- [EXERCISE]
Please tally the lines in the data below that include the string "begin", and reply with only the total.

- [INPUT FOR THIS TASK]
□ □ □ □
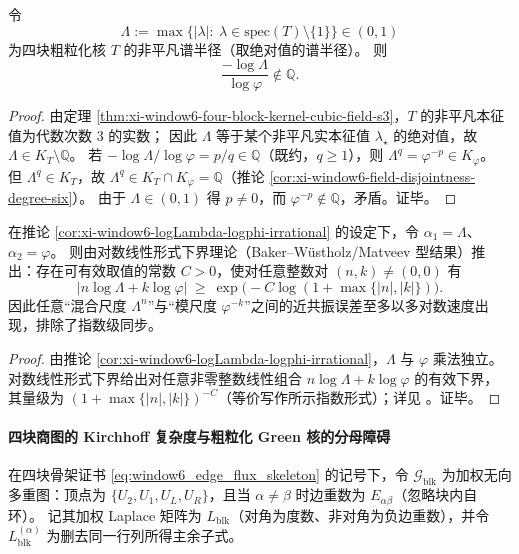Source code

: \begin{corollary}\label{cor:xi-window6-logLambda-logphi-irrational}
令
\[
\Lambda:=\max\{|\lambda|:\ \lambda\in\mathrm{spec}(T)\setminus\{1\}\}\in(0,1)
\]
为四块粗粒化核 \(T\) 的非平凡谱半径（取绝对值的谱半径）。
则
\[
\frac{-\log\Lambda}{\log\varphi}\notin\mathbb Q.
\]
\end{corollary}

\begin{proof}
由定理 \ref{thm:xi-window6-four-block-kernel-cubic-field-s3}，\(T\) 的非平凡本征值为代数次数 \(3\) 的实数；
因此 \(\Lambda\) 等于某个非平凡实本征值 \(\lambda_\star\) 的绝对值，故 \(\Lambda\in K_T\setminus\mathbb Q\)。
若 \(-\log\Lambda/\log\varphi=p/q\in\mathbb Q\)（既约，\(q\ge 1\)），则
\(
\Lambda^q=\varphi^{-p}\in K_\varphi
\)。
但 \(\Lambda^q\in K_T\)，故 \(\Lambda^q\in K_T\cap K_\varphi=\mathbb Q\)（推论 \ref{cor:xi-window6-field-disjointness-degree-six}）。
由于 \(\Lambda\in(0,1)\) 得 \(p\neq 0\)，而 \(\varphi^{-p}\notin\mathbb Q\)，矛盾。证毕。
\end{proof}

\begin{proposition}\label{prop:xi-window6-baker-effective-beat-bound}
在推论 \ref{cor:xi-window6-logLambda-logphi-irrational} 的设定下，令 \(\alpha_1=\Lambda\)、\(\alpha_2=\varphi\)。
则由对数线性形式下界理论（Baker--W\"ustholz/Matveev 型结果）推出：存在可有效取值的常数 \(C>0\)，使对任意整数对 \((n,k)\neq(0,0)\) 有
\[
\bigl|n\log\Lambda+k\log\varphi\bigr|
\ \ge\
\exp\!\bigl(-C\log(1+\max\{|n|,|k|\})\bigr).
\]
因此任意“混合尺度 \(\Lambda^n\)”与“模尺度 \(\varphi^{-k}\)”之间的近共振误差至多以多对数速度出现，排除了指数级同步。
\end{proposition}

\begin{proof}
由推论 \ref{cor:xi-window6-logLambda-logphi-irrational}，\(\Lambda\) 与 \(\varphi\) 乘法独立。
对数线性形式下界给出对任意非零整数线性组合 \(n\log\Lambda+k\log\varphi\) 的有效下界，其量级为 \((1+\max\{|n|,|k|\})^{-C}\)（等价写作所示指数形式）；详见 \cite{BakerWustholz2007LogarithmicForms,Matveev2000LinearFormsLogs}。证毕。
\end{proof}

\paragraph{四块商图的 Kirchhoff 复杂度与粗粒化 Green 核的分母障碍}
在四块骨架证书 \eqref{eq:window6_edge_flux_skeleton} 的记号下，令 \(\mathcal{G}_{\mathrm{blk}}\) 为加权无向多重图：顶点为 \(\{U_2,U_1,U_L,U_R\}\)，且当 \(\alpha\neq\beta\) 时边重数为 \(E_{\alpha\beta}\)（忽略块内自环）。
记其加权 Laplace 矩阵为 \(L_{\mathrm{blk}}\)（对角为度数、非对角为负边重数），并令 \(L_{\mathrm{blk}}^{(\alpha)}\) 为删去同一行列所得主余子式。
□ □ □ □
- [ANSWER BOX]
4